Given data >>
- - -

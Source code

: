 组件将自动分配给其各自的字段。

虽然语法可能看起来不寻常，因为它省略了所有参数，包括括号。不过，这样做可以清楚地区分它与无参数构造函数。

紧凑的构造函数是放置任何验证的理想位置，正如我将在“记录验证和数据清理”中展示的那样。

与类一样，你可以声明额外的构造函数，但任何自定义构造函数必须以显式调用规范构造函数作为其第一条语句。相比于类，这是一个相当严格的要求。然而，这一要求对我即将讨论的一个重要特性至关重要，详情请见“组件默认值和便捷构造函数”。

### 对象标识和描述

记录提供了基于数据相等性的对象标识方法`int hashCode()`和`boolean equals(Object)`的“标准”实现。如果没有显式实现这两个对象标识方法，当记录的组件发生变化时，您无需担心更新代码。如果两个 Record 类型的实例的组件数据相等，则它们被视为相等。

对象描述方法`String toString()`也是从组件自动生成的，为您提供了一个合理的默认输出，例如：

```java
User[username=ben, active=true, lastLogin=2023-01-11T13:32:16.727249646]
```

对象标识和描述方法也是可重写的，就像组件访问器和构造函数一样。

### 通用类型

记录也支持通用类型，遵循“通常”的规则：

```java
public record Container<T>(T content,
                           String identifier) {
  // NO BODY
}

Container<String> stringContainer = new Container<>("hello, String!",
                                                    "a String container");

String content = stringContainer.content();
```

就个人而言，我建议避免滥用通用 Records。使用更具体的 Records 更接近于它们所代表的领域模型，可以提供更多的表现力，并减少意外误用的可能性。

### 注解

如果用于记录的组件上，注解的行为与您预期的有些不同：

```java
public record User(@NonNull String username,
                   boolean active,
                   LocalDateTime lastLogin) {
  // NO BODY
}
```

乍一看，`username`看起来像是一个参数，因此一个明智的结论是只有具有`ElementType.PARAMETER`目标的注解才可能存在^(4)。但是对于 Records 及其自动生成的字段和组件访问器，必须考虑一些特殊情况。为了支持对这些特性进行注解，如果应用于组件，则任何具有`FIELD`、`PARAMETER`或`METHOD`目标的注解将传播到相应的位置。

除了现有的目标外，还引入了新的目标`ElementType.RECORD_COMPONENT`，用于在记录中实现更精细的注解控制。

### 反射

- - -

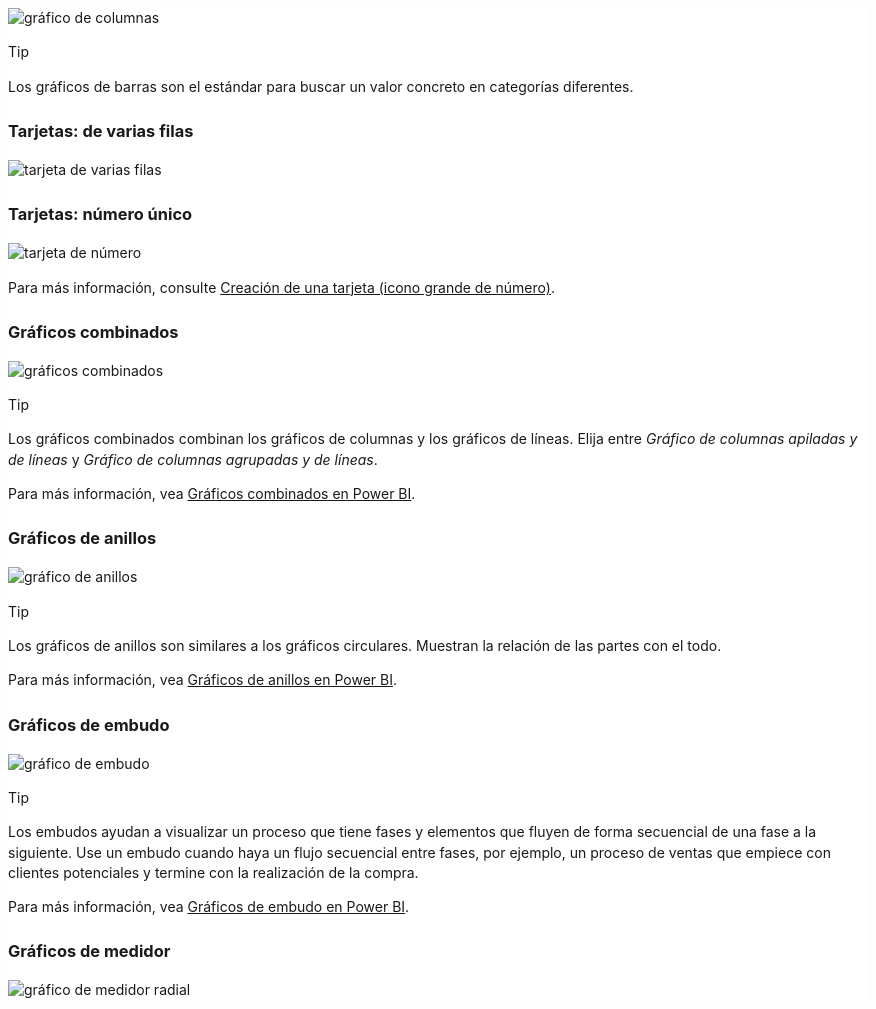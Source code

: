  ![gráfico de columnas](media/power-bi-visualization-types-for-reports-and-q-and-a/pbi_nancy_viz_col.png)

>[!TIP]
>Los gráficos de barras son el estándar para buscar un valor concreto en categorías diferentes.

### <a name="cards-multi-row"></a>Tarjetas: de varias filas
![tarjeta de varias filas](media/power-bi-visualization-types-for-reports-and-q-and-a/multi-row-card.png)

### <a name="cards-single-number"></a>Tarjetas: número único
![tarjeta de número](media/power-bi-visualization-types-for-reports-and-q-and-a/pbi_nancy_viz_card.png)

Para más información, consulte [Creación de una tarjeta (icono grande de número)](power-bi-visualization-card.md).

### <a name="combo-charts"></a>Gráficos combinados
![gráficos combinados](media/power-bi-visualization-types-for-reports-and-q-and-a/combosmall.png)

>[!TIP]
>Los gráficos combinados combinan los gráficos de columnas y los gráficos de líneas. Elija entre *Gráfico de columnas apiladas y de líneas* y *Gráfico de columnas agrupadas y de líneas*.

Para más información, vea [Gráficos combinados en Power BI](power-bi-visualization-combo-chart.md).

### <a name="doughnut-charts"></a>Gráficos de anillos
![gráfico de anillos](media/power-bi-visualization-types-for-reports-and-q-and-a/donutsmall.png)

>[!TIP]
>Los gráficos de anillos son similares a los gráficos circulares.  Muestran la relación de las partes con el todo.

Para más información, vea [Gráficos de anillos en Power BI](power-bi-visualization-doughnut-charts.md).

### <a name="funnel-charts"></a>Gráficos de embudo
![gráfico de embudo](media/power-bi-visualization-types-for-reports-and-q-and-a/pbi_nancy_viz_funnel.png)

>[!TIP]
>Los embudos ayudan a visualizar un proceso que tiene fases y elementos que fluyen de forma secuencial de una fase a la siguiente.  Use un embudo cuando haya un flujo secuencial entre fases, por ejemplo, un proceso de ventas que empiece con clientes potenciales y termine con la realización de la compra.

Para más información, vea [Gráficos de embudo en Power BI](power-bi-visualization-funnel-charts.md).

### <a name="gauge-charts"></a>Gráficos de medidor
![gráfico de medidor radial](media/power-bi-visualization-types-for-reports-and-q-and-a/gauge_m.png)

- - -

Exercise objective >>
Copy verbatim, from the listing above, each line from the one containing "y de líneas*." down to the one containing "con el todo.", inclusive.

Solution to the problem >>
>Los gráficos combinados combinan los gráficos de columnas y los gráficos de líneas. Elija entre *Gráfico de columnas apiladas y de líneas* y *Gráfico de columnas agrupadas y de líneas*.

Para más información, vea [Gráficos combinados en Power BI](power-bi-visualization-combo-chart.md).

### <a name="doughnut-charts"></a>Gráficos de anillos
![gráfico de anillos](media/power-bi-visualization-types-for-reports-and-q-and-a/donutsmall.png)

>[!TIP]
>Los gráficos de anillos son similares a los gráficos circulares.  Muestran la relación de las partes con el todo.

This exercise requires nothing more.